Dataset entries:
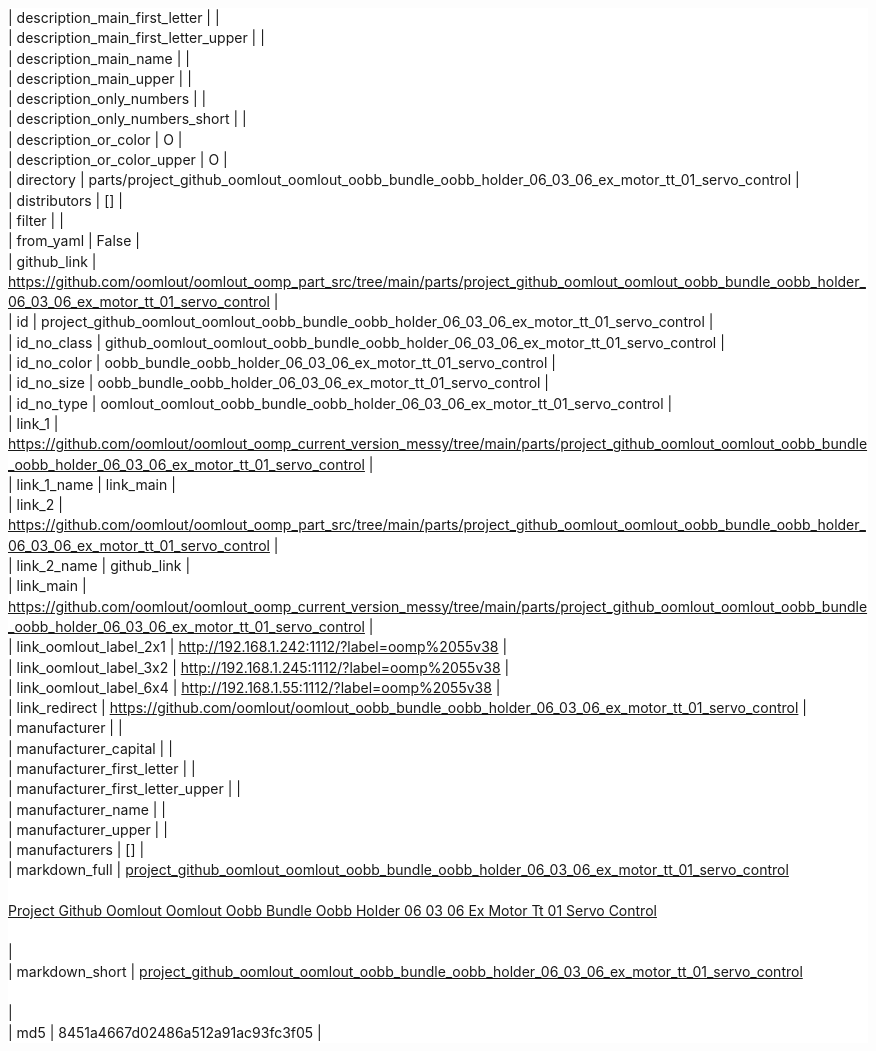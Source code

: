 | description_main_first_letter |  |  
| description_main_first_letter_upper |  |  
| description_main_name |  |  
| description_main_upper |  |  
| description_only_numbers |  |  
| description_only_numbers_short |   |  
| description_or_color | O  |  
| description_or_color_upper | O  |  
| directory | parts/project_github_oomlout_oomlout_oobb_bundle_oobb_holder_06_03_06_ex_motor_tt_01_servo_control |  
| distributors | [] |  
| filter |  |  
| from_yaml | False |  
| github_link | https://github.com/oomlout/oomlout_oomp_part_src/tree/main/parts/project_github_oomlout_oomlout_oobb_bundle_oobb_holder_06_03_06_ex_motor_tt_01_servo_control |  
| id | project_github_oomlout_oomlout_oobb_bundle_oobb_holder_06_03_06_ex_motor_tt_01_servo_control |  
| id_no_class | github_oomlout_oomlout_oobb_bundle_oobb_holder_06_03_06_ex_motor_tt_01_servo_control |  
| id_no_color | oobb_bundle_oobb_holder_06_03_06_ex_motor_tt_01_servo_control |  
| id_no_size | oobb_bundle_oobb_holder_06_03_06_ex_motor_tt_01_servo_control |  
| id_no_type | oomlout_oomlout_oobb_bundle_oobb_holder_06_03_06_ex_motor_tt_01_servo_control |  
| link_1 | https://github.com/oomlout/oomlout_oomp_current_version_messy/tree/main/parts/project_github_oomlout_oomlout_oobb_bundle_oobb_holder_06_03_06_ex_motor_tt_01_servo_control |  
| link_1_name | link_main |  
| link_2 | https://github.com/oomlout/oomlout_oomp_part_src/tree/main/parts/project_github_oomlout_oomlout_oobb_bundle_oobb_holder_06_03_06_ex_motor_tt_01_servo_control |  
| link_2_name | github_link |  
| link_main | https://github.com/oomlout/oomlout_oomp_current_version_messy/tree/main/parts/project_github_oomlout_oomlout_oobb_bundle_oobb_holder_06_03_06_ex_motor_tt_01_servo_control |  
| link_oomlout_label_2x1 | http://192.168.1.242:1112/?label=oomp%2055v38 |  
| link_oomlout_label_3x2 | http://192.168.1.245:1112/?label=oomp%2055v38 |  
| link_oomlout_label_6x4 | http://192.168.1.55:1112/?label=oomp%2055v38 |  
| link_redirect | https://github.com/oomlout/oomlout_oobb_bundle_oobb_holder_06_03_06_ex_motor_tt_01_servo_control |  
| manufacturer |  |  
| manufacturer_capital |  |  
| manufacturer_first_letter |  |  
| manufacturer_first_letter_upper |  |  
| manufacturer_name |  |  
| manufacturer_upper |  |  
| manufacturers | [] |  
| markdown_full | [project_github_oomlout_oomlout_oobb_bundle_oobb_holder_06_03_06_ex_motor_tt_01_servo_control](https://github.com/oomlout/oomlout_oomp_current_version_messy/tree/main/parts/project_github_oomlout_oomlout_oobb_bundle_oobb_holder_06_03_06_ex_motor_tt_01_servo_control)<br>[](https://github.com/oomlout/oomlout_oomp_current_version_messy/tree/main/parts/project_github_oomlout_oomlout_oobb_bundle_oobb_holder_06_03_06_ex_motor_tt_01_servo_control)<br>[Project Github Oomlout Oomlout Oobb Bundle Oobb Holder 06 03 06 Ex Motor Tt 01 Servo Control](https://github.com/oomlout/oomlout_oomp_current_version_messy/tree/main/parts/project_github_oomlout_oomlout_oobb_bundle_oobb_holder_06_03_06_ex_motor_tt_01_servo_control)<br><br> |  
| markdown_short | [project_github_oomlout_oomlout_oobb_bundle_oobb_holder_06_03_06_ex_motor_tt_01_servo_control](https://github.com/oomlout/oomlout_oomp_current_version_messy/tree/main/parts/project_github_oomlout_oomlout_oobb_bundle_oobb_holder_06_03_06_ex_motor_tt_01_servo_control)<br><br> |  
| md5 | 8451a4667d02486a512a91ac93fc3f05 |  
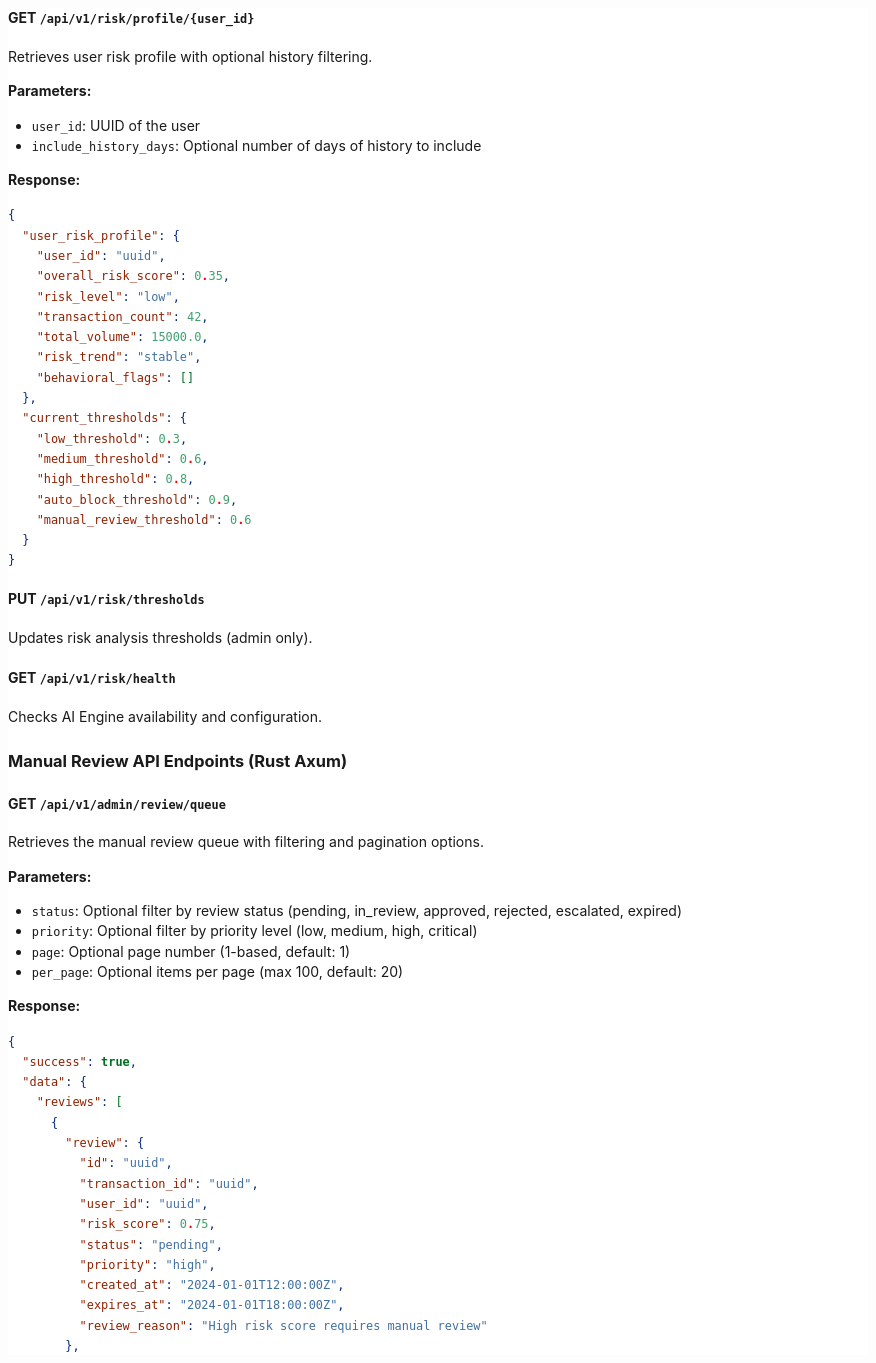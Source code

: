 #### GET `/api/v1/risk/profile/{user_id}`
Retrieves user risk profile with optional history filtering.

**Parameters:**
- `user_id`: UUID of the user
- `include_history_days`: Optional number of days of history to include

**Response:**
```json
{
  "user_risk_profile": {
    "user_id": "uuid",
    "overall_risk_score": 0.35,
    "risk_level": "low",
    "transaction_count": 42,
    "total_volume": 15000.0,
    "risk_trend": "stable",
    "behavioral_flags": []
  },
  "current_thresholds": {
    "low_threshold": 0.3,
    "medium_threshold": 0.6,
    "high_threshold": 0.8,
    "auto_block_threshold": 0.9,
    "manual_review_threshold": 0.6
  }
}
```

#### PUT `/api/v1/risk/thresholds`
Updates risk analysis thresholds (admin only).

#### GET `/api/v1/risk/health`
Checks AI Engine availability and configuration.

### Manual Review API Endpoints (Rust Axum)

#### GET `/api/v1/admin/review/queue`
Retrieves the manual review queue with filtering and pagination options.

**Parameters:**
- `status`: Optional filter by review status (pending, in_review, approved, rejected, escalated, expired)
- `priority`: Optional filter by priority level (low, medium, high, critical)
- `page`: Optional page number (1-based, default: 1)
- `per_page`: Optional items per page (max 100, default: 20)

**Response:**
```json
{
  "success": true,
  "data": {
    "reviews": [
      {
        "review": {
          "id": "uuid",
          "transaction_id": "uuid",
          "user_id": "uuid",
          "risk_score": 0.75,
          "status": "pending",
          "priority": "high",
          "created_at": "2024-01-01T12:00:00Z",
          "expires_at": "2024-01-01T18:00:00Z",
          "review_reason": "High risk score requires manual review"
        },
```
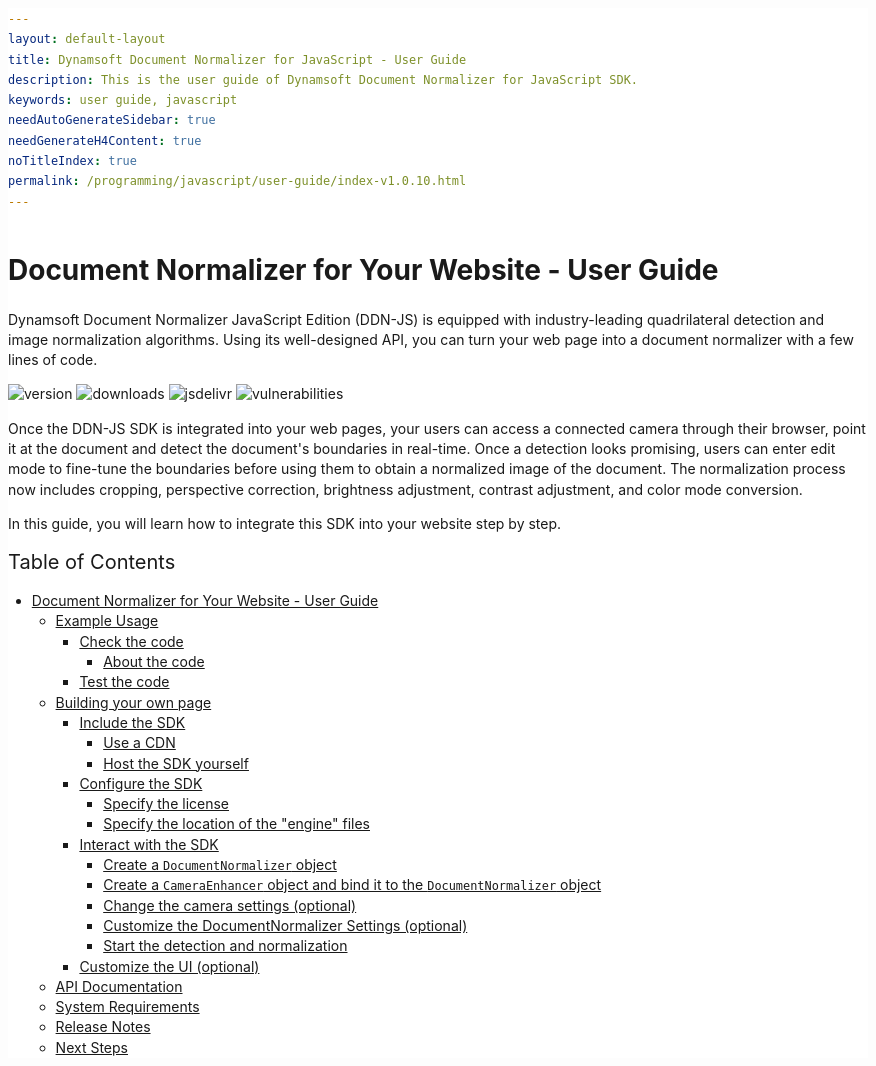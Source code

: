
 ```yaml
---
layout: default-layout
title: Dynamsoft Document Normalizer for JavaScript - User Guide
description: This is the user guide of Dynamsoft Document Normalizer for JavaScript SDK.
keywords: user guide, javascript
needAutoGenerateSidebar: true
needGenerateH4Content: true
noTitleIndex: true
permalink: /programming/javascript/user-guide/index-v1.0.10.html
---
```


# Document Normalizer for Your Website - User Guide

Dynamsoft Document Normalizer JavaScript Edition (DDN-JS) is equipped with industry-leading quadrilateral detection and image normalization algorithms. Using its well-designed API, you can turn your web page into a document normalizer with a few lines of code.

![version](https://img.shields.io/npm/v/dynamsoft-document-normalizer.svg)
![downloads](https://img.shields.io/npm/dm/dynamsoft-document-normalizer.svg)
![jsdelivr](https://img.shields.io/jsdelivr/npm/hm/dynamsoft-document-normalizer.svg)
![vulnerabilities](https://img.shields.io/snyk/vulnerabilities/npm/dynamsoft-document-normalizer.svg)

Once the DDN-JS SDK is integrated into your web pages, your users can access a connected camera through their browser, point it at the document and detect the document's boundaries in real-time. Once a detection looks promising, users can enter edit mode to fine-tune the boundaries before using them to obtain a normalized image of the document. The normalization process now includes cropping, perspective correction, brightness adjustment, contrast adjustment, and color mode conversion.

In this guide, you will learn how to integrate this SDK into your website step by step.

<span style="font-size:20px">Table of Contents</span>

- [Document Normalizer for Your Website - User Guide](#document-normalizer-for-your-website---user-guide)
  - [Example Usage](#example-usage)
    - [Check the code](#check-the-code)
      - [About the code](#about-the-code)
    - [Test the code](#test-the-code)
  - [Building your own page](#building-your-own-page)
    - [Include the SDK](#include-the-sdk)
      - [Use a CDN](#use-a-cdn)
      - [Host the SDK yourself](#host-the-sdk-yourself)
    - [Configure the SDK](#configure-the-sdk)
      - [Specify the license](#specify-the-license)
      - [Specify the location of the "engine" files](#specify-the-location-of-the-engine-files)
    - [Interact with the SDK](#interact-with-the-sdk)
      - [Create a `DocumentNormalizer` object](#create-a-documentnormalizer-object)
      - [Create a `CameraEnhancer` object and bind it to the `DocumentNormalizer` object](#create-a-cameraenhancer-object-and-bind-it-to-the-documentnormalizer-object)
      - [Change the camera settings (optional)](#change-the-camera-settings-optional)
      - [Customize the DocumentNormalizer Settings (optional)](#customize-the-documentnormalizer-settings-optional)
      - [Start the detection and normalization](#start-the-detection-and-normalization)
    - [Customize the UI (optional)](#customize-the-ui-optional)
  - [API Documentation](#api-documentation)
  - [System Requirements](#system-requirements)
  - [Release Notes](#release-notes)
  - [Next Steps](#next-steps)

• **WORK TO COMPLETE**:
Only the lines from the top of the data through the line with "description_or_color | O" should be quoted, exactly and with both ends kept; skip the pictures.

• **RESPONSE TO THE TASK**:
Source code

: | description_main_first_letter |  |  
| description_main_first_letter_upper |  |  
| description_main_name |  |  
| description_main_upper |  |  
| description_only_numbers |  |  
| description_only_numbers_short |   |  
| description_or_color | O  |  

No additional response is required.